ProjAnalysis is an analysis tool for WikiProjects on the English Wikipedia. The tool will produce a CSV file listing each user, the number of edits they've made to the project's space (i.e. the WikiProject page itself and its subpages), and the number of edits they have made to pages that are in that WikiProject's scope. Currently the script is configured to run the analysis on a one-year period beginning on March 1, 2014 and ending February 28, 2015.
ProjAnalysis comes in two parts: projanalysis.py, containing the ProjAnalysis class, and execution.py, which produces the list of bots to exclude from the analysis and includes the list of WikiProjects to analyze.

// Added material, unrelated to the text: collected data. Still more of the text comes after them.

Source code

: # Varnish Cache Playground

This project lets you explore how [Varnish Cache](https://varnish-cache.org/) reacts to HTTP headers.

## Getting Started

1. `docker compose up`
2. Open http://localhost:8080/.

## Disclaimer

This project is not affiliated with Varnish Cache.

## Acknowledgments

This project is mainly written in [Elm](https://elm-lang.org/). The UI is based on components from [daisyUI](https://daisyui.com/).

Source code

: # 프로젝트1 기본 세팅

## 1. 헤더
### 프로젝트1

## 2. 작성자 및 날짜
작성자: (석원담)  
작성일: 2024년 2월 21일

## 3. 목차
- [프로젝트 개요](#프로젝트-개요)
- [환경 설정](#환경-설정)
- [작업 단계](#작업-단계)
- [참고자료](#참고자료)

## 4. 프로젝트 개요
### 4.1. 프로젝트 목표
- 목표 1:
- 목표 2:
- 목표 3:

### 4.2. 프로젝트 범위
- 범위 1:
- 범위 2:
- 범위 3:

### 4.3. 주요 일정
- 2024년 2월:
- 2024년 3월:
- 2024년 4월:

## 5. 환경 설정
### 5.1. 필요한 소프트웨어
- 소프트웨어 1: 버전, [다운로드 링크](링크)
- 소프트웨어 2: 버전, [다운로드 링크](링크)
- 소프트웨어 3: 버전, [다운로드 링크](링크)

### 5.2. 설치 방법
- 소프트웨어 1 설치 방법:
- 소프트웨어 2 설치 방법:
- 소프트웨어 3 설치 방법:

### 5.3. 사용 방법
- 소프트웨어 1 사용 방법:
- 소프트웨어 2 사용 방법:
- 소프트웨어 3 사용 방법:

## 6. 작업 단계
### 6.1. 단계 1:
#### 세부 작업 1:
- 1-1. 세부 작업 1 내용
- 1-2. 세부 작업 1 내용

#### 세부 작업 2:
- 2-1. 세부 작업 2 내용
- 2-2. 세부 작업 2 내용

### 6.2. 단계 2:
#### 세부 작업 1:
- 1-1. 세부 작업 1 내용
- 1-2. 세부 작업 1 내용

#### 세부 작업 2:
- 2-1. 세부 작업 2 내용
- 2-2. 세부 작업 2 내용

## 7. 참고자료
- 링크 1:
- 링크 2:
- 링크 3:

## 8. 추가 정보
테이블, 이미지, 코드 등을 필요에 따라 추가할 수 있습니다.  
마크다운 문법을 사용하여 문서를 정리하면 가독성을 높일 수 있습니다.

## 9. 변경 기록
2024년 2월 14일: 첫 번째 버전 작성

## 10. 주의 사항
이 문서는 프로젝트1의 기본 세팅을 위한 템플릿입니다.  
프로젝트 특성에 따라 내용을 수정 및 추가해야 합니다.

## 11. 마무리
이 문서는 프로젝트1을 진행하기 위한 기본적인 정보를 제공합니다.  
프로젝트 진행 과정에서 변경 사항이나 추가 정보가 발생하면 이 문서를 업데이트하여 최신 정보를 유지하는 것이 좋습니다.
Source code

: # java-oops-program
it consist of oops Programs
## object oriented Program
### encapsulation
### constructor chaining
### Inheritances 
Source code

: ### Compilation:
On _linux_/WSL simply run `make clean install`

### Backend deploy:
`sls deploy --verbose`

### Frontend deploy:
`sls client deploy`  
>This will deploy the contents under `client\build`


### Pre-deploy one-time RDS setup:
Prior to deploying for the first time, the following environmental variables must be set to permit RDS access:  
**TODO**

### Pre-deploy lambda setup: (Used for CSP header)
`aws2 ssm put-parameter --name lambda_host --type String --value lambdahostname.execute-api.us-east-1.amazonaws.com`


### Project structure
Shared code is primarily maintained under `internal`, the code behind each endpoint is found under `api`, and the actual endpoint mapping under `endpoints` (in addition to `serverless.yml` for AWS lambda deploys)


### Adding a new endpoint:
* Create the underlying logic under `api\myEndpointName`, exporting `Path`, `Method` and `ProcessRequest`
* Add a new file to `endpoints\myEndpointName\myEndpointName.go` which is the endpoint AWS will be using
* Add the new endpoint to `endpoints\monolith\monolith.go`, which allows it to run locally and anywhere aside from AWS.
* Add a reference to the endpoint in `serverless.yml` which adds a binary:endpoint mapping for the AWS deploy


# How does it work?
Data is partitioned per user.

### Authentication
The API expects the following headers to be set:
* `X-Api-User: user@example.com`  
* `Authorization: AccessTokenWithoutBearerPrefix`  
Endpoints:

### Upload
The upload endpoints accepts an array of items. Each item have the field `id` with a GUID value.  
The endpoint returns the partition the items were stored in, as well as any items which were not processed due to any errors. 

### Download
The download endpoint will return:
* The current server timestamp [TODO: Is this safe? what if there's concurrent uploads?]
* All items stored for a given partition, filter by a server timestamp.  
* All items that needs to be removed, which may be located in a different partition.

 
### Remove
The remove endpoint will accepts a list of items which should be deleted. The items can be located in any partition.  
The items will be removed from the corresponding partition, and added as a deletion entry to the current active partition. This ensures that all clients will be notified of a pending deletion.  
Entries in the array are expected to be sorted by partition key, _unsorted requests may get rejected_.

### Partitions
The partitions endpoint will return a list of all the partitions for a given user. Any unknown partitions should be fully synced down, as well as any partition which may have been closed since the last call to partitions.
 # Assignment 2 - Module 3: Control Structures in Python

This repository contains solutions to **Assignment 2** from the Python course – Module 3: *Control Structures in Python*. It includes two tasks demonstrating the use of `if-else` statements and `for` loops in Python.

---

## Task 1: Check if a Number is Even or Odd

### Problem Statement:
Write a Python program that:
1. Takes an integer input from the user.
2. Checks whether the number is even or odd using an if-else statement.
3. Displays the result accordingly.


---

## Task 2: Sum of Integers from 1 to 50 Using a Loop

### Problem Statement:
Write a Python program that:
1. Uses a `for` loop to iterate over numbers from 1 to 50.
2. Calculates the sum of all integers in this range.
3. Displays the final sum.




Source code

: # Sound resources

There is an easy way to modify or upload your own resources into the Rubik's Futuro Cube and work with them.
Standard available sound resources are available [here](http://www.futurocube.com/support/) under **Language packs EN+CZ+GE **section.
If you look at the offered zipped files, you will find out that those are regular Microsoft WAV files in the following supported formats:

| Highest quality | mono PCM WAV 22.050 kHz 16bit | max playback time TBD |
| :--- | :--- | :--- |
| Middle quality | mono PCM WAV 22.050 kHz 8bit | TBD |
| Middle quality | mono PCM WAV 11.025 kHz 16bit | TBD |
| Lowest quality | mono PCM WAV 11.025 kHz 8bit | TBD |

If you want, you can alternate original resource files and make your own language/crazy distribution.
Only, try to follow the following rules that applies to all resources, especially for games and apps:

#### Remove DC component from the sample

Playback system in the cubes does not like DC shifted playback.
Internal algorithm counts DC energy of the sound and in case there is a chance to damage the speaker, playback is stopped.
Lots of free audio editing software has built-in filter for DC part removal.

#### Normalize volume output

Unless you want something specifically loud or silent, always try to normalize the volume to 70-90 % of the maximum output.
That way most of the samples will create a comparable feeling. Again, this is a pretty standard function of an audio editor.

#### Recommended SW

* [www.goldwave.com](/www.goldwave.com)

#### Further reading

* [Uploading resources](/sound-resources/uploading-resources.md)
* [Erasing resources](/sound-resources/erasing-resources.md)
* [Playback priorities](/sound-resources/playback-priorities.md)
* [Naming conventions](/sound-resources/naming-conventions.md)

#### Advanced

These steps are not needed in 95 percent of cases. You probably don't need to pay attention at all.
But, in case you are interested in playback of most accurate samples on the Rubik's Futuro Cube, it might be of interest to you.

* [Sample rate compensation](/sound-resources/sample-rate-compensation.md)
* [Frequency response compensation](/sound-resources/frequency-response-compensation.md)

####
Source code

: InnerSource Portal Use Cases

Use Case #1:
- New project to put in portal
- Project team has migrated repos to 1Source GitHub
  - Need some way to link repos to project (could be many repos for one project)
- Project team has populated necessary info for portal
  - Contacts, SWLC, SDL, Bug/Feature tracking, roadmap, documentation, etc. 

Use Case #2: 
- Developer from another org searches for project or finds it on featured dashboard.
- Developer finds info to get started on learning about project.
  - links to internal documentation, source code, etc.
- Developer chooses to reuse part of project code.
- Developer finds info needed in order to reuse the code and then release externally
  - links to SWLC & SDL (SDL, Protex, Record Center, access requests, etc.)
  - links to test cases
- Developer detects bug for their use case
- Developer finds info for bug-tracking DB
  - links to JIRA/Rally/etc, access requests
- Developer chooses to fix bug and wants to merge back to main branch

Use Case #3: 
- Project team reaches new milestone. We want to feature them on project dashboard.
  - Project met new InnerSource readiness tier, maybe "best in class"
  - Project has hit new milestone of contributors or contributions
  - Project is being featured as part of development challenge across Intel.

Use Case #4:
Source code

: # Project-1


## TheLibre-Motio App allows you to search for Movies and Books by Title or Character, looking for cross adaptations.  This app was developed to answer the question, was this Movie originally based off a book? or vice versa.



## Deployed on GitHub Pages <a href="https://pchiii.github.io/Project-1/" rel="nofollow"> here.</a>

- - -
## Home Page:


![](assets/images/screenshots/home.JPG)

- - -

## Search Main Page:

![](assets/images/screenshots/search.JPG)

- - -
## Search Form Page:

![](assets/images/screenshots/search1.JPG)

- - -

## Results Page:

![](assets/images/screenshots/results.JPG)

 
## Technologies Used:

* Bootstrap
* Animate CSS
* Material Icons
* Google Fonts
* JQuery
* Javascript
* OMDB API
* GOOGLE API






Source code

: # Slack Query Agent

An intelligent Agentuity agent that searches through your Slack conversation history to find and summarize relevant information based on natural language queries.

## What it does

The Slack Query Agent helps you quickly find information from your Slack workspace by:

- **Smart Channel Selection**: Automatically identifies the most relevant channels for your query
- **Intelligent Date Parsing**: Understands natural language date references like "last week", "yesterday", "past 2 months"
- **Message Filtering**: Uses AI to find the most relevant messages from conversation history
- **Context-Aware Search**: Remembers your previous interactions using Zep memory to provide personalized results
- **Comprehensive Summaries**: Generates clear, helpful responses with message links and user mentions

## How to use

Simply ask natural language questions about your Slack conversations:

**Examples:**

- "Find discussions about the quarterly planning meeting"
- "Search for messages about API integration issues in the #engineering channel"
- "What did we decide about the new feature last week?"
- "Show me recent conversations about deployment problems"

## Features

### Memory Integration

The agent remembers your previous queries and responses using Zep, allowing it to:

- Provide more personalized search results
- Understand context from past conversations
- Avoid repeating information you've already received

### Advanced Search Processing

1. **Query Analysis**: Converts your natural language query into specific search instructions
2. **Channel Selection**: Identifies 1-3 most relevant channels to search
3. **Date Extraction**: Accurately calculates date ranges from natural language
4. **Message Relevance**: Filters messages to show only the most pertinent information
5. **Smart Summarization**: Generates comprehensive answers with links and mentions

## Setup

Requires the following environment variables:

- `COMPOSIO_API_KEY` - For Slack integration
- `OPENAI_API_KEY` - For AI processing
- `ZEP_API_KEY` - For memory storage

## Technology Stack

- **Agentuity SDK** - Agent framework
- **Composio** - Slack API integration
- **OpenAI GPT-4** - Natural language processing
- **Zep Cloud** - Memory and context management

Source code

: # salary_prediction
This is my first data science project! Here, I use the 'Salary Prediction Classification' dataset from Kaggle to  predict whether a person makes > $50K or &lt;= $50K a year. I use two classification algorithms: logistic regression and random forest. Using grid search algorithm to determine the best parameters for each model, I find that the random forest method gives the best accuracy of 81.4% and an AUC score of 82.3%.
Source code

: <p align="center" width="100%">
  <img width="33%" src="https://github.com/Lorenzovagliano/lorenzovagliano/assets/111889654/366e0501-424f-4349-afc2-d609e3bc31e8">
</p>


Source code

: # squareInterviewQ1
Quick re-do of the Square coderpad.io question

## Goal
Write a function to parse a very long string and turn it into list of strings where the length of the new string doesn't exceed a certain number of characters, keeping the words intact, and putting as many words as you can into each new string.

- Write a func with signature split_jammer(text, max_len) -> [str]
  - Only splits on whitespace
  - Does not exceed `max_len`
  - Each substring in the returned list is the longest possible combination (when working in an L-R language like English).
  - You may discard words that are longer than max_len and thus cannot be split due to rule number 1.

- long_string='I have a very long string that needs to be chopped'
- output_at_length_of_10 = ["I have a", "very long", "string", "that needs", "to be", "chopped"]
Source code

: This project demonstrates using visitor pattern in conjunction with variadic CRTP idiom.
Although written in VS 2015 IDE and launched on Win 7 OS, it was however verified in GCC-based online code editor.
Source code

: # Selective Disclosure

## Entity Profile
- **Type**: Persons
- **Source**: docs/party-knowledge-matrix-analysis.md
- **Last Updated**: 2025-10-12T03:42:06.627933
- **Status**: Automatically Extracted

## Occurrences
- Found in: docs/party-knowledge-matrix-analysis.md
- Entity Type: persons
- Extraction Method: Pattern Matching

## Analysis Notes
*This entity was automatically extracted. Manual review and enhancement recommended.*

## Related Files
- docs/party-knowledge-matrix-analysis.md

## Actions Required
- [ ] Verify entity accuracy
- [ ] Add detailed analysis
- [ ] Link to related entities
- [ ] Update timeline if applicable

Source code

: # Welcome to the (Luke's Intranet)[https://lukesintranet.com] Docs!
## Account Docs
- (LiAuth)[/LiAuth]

If you want to analyze a WikiProject, you will need to edit the pairs dictionary in execution.py. Each entry in the dictionary is in turn a dictionary with two items. The first item is the name of the WikiProject itself (the page title without the "Wikipedia:" part) and the second part is the name of the WikiProject banner (without the "Template:" part). It turns out in practice the two will have identical titles (for example, "Wikipedia:WikiProject Star Trek" and "Template:WikiProject Star Trek"), but I coded it like this in case for whatever reason the two titles differ. Once you have configured execution.py with your files, go ahead and run it. This is intended to be used in Python 3.
Current issue:
- The script's workflow assumes that each WikiProject has a dedicated WikiProject banner. This is not always the case! Some WikiProjects have consolidated their banners into banners of larger projects. For example, WikiProject District of Columbia is given a line on the template for the broader WikiProject United States. An alternative workflow will need to be developed that depends on the WikiProject assessment category tree, or something else that figures out the pages in the project scope.
- Originally, the script relied on the API exclusively. This created a huge bottleneck when loading thousands of pages. Now THAT part is handled strictly by database querying, which is extremely fast. API is still used in parts, so we have something of a hybrid solution going. At some point it should switch to being all database.